**PROBLEM STATEMENT:** Read the records below. Copy each line where the string "influential" occurs.

(Recorded data)
┌──

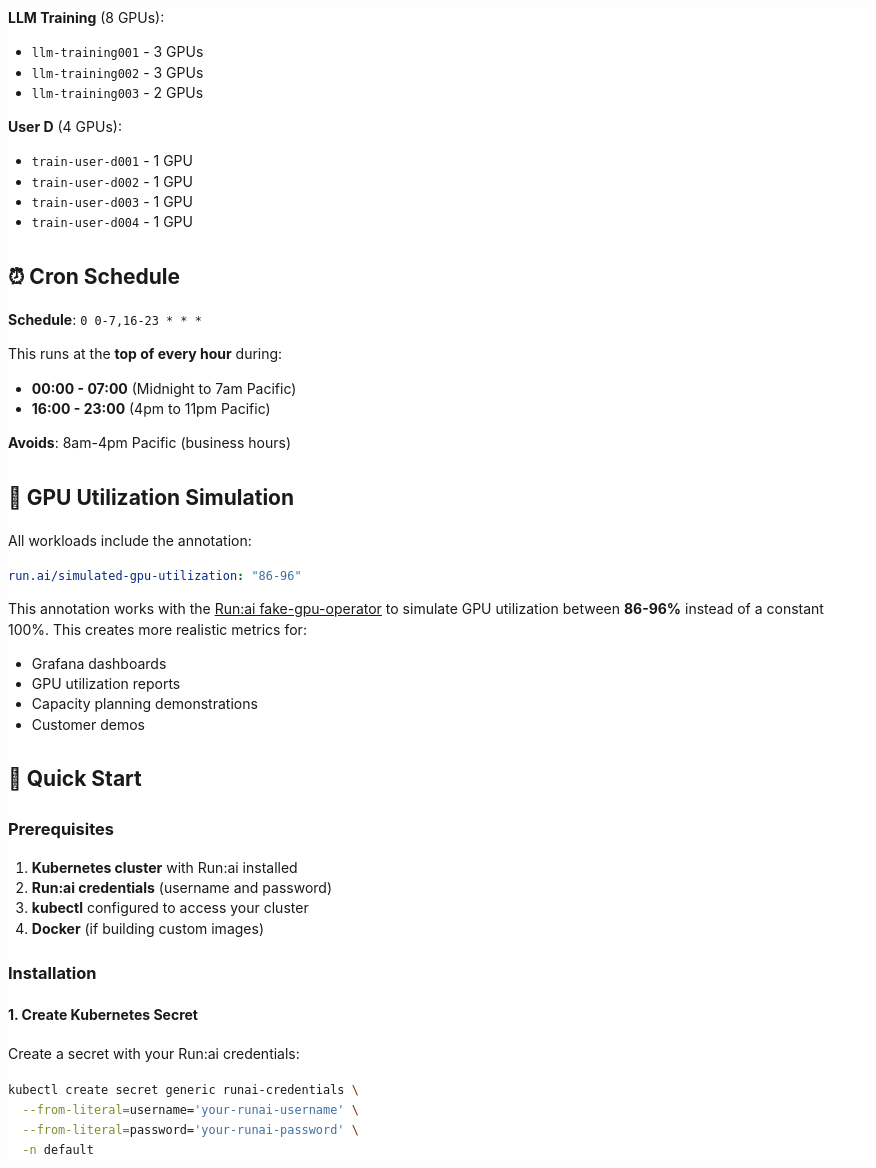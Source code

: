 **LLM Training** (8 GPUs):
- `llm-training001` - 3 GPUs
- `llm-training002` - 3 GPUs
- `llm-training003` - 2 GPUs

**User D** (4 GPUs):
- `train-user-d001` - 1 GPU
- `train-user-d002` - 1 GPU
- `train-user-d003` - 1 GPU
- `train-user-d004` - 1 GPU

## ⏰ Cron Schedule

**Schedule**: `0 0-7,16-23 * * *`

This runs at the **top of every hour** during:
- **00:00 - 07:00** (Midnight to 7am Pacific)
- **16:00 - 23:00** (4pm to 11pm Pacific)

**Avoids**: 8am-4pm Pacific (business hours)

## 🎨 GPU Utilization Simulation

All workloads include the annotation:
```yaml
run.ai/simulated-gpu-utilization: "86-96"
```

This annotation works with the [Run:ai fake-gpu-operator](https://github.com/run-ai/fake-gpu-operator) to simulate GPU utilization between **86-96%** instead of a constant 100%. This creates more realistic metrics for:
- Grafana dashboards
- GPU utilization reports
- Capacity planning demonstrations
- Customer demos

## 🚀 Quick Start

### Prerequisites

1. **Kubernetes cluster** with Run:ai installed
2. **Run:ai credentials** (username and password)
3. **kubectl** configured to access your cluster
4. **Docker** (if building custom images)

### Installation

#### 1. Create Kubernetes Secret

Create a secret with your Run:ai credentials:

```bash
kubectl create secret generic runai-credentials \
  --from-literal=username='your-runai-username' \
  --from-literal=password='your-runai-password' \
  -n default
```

└──
┌──

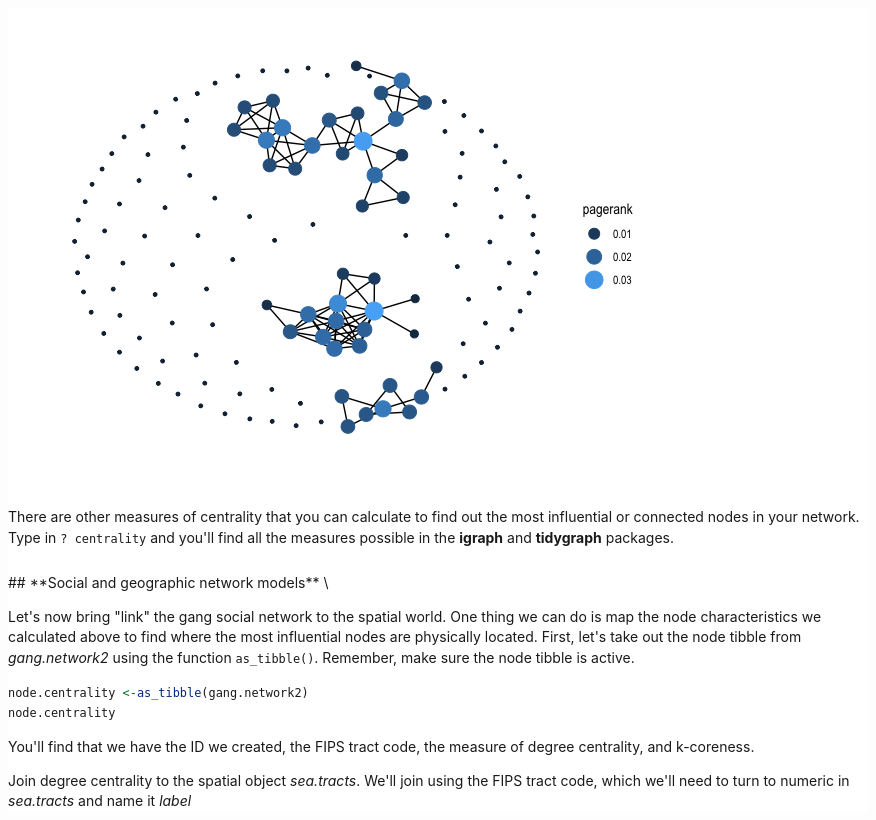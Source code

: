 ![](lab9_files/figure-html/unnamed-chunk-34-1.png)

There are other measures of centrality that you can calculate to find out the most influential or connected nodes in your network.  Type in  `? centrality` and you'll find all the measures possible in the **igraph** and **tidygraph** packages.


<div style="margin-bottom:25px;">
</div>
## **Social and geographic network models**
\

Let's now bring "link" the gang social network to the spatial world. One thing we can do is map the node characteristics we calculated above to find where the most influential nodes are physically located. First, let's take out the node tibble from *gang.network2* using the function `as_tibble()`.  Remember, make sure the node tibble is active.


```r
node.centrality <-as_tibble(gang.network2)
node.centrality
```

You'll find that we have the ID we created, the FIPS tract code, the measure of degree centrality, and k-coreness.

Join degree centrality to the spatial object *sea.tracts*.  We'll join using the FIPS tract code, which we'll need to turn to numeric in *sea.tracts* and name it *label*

└──
┌──

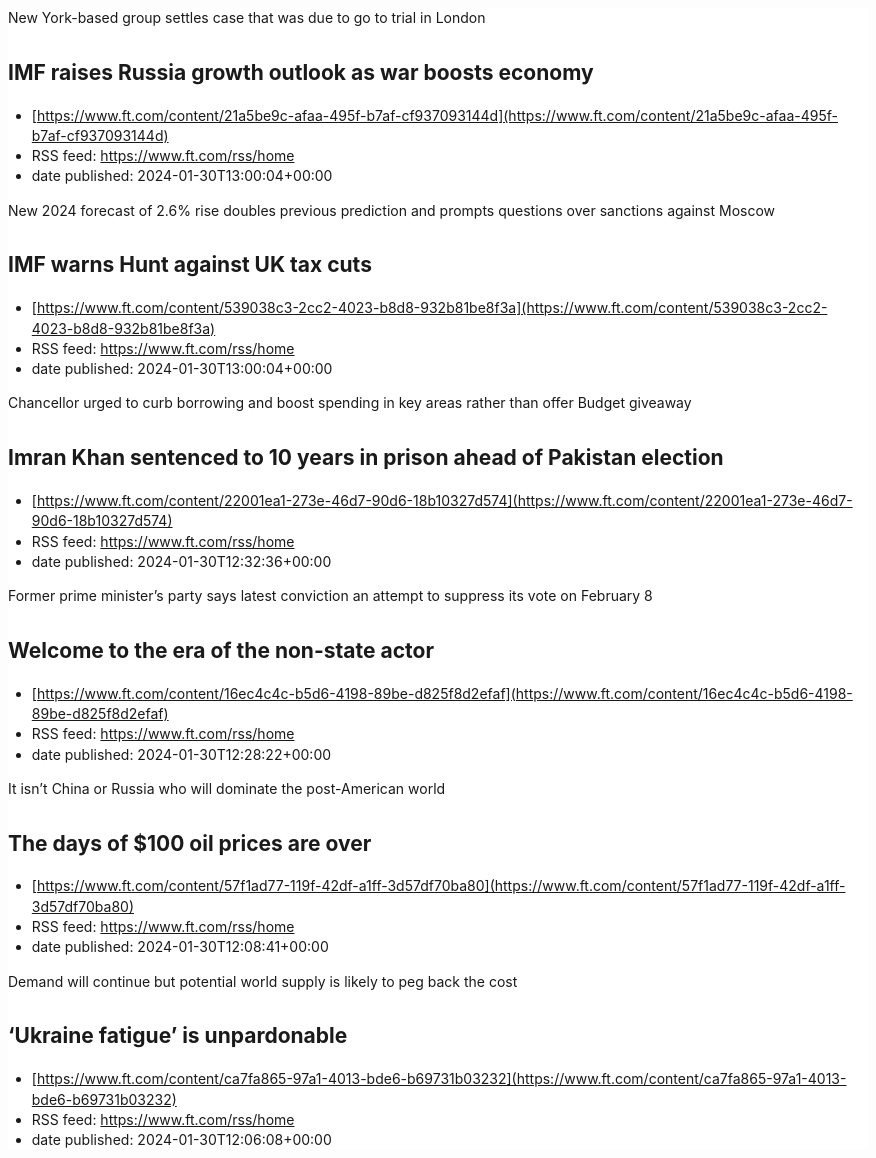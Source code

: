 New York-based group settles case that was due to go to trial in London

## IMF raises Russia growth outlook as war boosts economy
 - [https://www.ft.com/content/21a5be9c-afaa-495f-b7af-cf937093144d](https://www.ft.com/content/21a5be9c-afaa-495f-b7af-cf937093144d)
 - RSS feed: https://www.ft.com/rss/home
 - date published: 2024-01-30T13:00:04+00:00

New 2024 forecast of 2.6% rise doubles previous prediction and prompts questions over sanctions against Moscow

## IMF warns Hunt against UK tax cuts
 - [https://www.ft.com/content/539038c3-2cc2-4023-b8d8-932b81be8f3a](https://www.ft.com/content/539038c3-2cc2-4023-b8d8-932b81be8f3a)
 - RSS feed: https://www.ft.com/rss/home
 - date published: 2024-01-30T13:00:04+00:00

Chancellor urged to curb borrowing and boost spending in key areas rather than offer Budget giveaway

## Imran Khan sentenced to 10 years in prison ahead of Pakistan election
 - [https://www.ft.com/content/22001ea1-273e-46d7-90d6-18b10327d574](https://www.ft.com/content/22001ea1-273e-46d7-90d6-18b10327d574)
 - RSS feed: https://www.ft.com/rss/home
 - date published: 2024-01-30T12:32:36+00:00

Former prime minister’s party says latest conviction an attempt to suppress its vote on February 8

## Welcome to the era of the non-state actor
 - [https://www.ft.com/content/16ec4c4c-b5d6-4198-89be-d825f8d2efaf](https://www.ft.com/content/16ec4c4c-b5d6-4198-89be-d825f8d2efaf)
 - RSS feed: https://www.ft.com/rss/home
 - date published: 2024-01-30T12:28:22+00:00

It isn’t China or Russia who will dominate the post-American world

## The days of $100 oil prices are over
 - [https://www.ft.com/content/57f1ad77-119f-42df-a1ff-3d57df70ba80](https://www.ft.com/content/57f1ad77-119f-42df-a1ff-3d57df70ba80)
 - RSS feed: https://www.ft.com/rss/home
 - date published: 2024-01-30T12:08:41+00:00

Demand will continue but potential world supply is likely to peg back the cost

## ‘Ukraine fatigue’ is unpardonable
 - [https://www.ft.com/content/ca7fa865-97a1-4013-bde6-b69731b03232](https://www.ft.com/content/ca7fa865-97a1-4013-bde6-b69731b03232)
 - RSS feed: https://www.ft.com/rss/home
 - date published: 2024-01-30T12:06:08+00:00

└──

**WRITTEN RESPONSE:**
There are other measures of centrality that you can calculate to find out the most influential or connected nodes in your network.  Type in  `? centrality` and you'll find all the measures possible in the **igraph** and **tidygraph** packages.
Let's now bring "link" the gang social network to the spatial world. One thing we can do is map the node characteristics we calculated above to find where the most influential nodes are physically located. First, let's take out the node tibble from *gang.network2* using the function `as_tibble()`.  Remember, make sure the node tibble is active.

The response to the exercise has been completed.